Data-driven Surrogate Modeling of Structural Dynamical Systems via Latent Space Representations

Abstract

Numerical simulations provide powerful predictive capabilities to analyze the dynamic behavior of complex systems but suffer from high computational costs, limiting applicability in multi-query, real-time, or resource-constrained scenarios. This motivates the development of surrogate models—efficient approximations emulating high-fidelity simulations with reduced overhead. This thesis focuses on non-intrusive, data-driven surrogate modeling approaches that integrate classical numerical methods with modern Machine Learning (ML) techniques, thereby harnessing the synergy between scientific principles and data-driven technologies. The introduced framework combines model order reduction and ML concepts, constructing compact, low-dimensional latent representations where complex system dynamics can be efficiently learned and predicted. Various strategies for identifying suitable coordinate representations and modeling latent dynamics are explored, including black-box approximations and system identification yielding interpretable equations.
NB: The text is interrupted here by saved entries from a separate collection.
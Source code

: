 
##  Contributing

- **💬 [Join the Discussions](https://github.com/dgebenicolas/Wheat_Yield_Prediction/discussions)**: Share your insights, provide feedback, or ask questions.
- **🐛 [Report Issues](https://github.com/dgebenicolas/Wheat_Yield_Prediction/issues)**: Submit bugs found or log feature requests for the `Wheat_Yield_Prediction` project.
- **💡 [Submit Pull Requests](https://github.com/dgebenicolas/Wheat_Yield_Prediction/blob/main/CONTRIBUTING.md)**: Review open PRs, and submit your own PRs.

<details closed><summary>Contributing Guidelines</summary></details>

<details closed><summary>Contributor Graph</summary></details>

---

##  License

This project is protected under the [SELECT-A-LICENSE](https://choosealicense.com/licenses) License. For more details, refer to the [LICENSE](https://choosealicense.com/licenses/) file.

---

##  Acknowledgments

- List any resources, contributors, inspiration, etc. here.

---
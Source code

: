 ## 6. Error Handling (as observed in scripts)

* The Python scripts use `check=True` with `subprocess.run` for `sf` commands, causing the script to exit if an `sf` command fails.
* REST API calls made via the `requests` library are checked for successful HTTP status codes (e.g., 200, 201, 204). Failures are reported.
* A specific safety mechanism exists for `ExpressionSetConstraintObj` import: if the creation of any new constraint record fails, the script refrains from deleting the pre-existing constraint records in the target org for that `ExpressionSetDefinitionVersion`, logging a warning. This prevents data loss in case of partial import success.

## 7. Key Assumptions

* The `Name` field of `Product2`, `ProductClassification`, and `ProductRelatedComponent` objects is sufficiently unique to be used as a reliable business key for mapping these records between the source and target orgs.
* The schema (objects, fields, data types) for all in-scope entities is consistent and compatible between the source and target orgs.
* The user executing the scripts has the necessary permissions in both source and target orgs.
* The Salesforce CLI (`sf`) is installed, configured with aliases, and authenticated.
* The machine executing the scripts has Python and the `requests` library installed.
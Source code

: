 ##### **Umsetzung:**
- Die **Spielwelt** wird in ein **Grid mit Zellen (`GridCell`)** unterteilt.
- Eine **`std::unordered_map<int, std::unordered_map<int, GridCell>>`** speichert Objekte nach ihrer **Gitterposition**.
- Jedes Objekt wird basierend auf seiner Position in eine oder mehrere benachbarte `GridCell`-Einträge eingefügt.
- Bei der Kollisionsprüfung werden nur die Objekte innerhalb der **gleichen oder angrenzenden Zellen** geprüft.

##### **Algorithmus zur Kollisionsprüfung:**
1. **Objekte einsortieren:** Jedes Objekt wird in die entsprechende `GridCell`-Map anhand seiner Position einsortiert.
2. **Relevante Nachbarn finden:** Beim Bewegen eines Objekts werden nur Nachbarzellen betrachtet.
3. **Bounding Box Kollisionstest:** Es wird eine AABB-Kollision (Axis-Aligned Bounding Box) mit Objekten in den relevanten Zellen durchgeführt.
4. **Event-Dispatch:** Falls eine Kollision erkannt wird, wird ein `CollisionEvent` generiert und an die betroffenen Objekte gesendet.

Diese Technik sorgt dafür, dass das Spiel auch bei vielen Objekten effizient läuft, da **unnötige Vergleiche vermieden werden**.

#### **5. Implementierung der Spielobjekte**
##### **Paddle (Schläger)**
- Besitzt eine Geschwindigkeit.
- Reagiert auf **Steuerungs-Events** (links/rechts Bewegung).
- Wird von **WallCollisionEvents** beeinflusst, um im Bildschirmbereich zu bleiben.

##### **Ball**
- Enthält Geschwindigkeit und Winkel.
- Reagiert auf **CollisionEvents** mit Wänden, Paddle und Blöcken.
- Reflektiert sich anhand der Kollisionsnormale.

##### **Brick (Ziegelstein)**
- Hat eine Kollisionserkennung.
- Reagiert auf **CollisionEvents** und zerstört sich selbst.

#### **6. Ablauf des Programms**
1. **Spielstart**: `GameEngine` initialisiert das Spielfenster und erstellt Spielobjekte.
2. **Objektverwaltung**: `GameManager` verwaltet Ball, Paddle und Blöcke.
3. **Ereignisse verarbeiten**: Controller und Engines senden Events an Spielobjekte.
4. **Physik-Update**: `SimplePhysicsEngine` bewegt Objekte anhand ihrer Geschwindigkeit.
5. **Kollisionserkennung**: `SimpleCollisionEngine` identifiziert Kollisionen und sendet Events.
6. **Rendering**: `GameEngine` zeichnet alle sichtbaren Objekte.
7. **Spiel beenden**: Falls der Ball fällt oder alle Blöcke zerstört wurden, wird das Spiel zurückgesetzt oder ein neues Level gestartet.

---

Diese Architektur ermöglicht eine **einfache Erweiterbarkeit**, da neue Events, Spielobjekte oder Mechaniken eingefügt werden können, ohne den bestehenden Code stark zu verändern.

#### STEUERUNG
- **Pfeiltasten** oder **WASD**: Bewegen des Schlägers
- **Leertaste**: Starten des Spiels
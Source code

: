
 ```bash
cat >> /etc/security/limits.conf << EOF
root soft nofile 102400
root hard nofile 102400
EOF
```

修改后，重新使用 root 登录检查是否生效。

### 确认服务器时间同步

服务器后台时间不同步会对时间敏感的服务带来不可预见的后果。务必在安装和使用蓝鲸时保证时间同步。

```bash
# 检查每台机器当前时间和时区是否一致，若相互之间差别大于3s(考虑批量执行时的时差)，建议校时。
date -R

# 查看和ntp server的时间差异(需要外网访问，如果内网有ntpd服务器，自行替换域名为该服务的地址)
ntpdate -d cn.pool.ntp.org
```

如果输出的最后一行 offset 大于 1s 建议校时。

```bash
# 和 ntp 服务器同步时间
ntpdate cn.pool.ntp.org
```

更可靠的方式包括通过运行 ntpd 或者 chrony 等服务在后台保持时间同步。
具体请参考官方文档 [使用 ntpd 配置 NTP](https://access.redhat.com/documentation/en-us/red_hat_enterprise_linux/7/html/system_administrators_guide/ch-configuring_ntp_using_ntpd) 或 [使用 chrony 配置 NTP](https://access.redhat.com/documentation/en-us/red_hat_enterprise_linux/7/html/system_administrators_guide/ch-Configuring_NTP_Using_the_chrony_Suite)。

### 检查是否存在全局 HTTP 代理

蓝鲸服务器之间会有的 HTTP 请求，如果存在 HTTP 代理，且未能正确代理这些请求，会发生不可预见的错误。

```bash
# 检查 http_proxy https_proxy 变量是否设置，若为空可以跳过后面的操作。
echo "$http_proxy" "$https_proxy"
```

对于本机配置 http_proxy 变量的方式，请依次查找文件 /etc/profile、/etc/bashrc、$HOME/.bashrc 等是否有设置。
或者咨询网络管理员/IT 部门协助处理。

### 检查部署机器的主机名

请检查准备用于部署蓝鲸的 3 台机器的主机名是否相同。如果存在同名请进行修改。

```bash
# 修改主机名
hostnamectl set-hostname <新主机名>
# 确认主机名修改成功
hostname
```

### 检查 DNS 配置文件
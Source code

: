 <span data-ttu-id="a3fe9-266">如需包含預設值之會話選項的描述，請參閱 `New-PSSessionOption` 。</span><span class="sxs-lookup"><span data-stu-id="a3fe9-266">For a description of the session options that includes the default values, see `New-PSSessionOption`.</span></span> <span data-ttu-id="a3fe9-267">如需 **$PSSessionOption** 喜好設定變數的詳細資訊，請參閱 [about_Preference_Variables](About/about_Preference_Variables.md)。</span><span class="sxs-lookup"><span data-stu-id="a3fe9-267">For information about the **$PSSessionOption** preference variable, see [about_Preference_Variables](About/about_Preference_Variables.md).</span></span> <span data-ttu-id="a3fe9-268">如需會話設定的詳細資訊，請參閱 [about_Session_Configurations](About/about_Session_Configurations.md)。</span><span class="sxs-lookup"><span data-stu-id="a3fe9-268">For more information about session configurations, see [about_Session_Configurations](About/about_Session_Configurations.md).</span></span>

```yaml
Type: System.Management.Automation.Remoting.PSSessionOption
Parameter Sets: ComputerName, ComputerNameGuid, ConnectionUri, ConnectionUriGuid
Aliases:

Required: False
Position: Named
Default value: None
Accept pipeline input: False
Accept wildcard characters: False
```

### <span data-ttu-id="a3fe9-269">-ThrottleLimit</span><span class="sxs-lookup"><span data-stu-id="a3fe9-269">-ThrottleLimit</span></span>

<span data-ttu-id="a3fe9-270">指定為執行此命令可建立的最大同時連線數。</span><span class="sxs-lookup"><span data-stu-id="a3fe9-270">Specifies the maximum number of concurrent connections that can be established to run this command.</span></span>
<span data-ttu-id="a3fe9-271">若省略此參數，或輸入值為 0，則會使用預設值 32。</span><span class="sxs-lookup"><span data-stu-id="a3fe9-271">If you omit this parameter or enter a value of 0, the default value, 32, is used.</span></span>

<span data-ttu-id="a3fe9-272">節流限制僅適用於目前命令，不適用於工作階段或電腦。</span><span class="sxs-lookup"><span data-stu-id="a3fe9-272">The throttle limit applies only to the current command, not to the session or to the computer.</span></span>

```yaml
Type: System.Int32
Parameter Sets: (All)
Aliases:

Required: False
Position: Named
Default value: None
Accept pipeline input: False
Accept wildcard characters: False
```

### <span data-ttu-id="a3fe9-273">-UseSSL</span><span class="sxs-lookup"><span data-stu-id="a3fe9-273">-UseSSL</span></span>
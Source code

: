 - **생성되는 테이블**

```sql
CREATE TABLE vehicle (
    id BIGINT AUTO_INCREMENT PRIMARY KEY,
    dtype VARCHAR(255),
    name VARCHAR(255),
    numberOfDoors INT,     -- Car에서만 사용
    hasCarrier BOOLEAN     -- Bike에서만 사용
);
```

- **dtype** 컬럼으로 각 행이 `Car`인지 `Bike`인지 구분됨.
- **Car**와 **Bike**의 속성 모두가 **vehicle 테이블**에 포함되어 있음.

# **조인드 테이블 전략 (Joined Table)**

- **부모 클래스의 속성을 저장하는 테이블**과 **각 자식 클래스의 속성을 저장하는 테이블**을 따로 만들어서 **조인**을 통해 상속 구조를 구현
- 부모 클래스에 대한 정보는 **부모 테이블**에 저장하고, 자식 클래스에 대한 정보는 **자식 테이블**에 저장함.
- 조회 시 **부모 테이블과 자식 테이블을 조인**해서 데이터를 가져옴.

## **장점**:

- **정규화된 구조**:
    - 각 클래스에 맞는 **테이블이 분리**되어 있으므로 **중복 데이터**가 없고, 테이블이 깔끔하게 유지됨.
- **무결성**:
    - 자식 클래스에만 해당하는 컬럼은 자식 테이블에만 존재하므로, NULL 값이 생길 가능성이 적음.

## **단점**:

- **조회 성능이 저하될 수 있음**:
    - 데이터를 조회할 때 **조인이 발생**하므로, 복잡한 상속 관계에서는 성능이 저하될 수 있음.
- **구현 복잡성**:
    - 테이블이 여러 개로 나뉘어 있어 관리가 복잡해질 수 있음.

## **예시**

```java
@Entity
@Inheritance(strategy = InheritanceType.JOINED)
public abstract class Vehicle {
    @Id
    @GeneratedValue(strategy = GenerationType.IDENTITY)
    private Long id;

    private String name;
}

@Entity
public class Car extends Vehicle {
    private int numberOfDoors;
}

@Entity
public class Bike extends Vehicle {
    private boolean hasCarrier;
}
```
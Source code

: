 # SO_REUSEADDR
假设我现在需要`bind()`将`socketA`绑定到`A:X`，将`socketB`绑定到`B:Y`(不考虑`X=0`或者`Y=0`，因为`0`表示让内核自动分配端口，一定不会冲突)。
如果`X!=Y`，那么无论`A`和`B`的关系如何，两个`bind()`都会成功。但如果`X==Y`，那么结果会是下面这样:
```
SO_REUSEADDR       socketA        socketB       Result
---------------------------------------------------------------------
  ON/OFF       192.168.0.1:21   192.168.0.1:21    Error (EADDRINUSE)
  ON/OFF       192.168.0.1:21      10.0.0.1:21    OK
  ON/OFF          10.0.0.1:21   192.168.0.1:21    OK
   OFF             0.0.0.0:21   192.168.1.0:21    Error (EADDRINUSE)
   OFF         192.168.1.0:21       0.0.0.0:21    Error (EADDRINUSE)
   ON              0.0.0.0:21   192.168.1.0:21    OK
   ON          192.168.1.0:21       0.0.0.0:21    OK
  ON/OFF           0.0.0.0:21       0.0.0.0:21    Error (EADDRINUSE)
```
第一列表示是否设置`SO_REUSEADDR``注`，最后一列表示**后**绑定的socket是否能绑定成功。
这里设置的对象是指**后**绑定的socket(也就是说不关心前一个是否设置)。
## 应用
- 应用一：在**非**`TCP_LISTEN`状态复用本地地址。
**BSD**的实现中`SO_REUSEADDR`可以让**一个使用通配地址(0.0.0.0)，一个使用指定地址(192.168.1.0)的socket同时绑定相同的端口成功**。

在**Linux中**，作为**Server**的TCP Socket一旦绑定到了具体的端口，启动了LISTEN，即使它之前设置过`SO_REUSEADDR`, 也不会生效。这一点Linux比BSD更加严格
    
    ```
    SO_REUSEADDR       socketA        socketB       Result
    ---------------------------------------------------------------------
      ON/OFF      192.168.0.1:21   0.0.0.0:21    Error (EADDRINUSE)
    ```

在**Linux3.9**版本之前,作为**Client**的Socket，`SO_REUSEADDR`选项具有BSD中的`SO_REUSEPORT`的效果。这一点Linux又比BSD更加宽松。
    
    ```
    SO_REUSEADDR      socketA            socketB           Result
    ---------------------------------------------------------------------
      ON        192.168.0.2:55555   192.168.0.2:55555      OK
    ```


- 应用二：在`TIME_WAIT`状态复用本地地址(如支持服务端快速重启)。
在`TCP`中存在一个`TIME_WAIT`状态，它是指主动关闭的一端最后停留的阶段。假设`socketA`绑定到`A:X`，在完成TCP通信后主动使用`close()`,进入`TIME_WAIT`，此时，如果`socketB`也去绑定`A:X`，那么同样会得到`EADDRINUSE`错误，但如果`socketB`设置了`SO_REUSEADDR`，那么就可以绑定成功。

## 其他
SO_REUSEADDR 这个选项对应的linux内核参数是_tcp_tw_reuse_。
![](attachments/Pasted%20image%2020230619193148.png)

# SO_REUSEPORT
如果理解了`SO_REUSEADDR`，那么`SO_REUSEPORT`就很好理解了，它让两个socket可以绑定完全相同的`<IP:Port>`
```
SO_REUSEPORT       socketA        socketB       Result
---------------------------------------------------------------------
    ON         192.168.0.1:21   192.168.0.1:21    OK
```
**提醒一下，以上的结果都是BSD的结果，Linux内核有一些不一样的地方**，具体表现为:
Applications range from simple academic cases to complex multi-body and finite element models, including coupled simulations and nonlinear contact scenarios. Key contributions include systematic benchmarking of dimensionality reduction techniques, multi-resolution modeling for multi-scale phenomena, structure-preserving discovery methods, and a generative reduced-order modeling framework with embedded uncertainty quantification. These approaches enable computationally efficient, accurate, interpretable surrogate models deployable in real-time settings, broadening numerical simulation accessibility in science and engineering.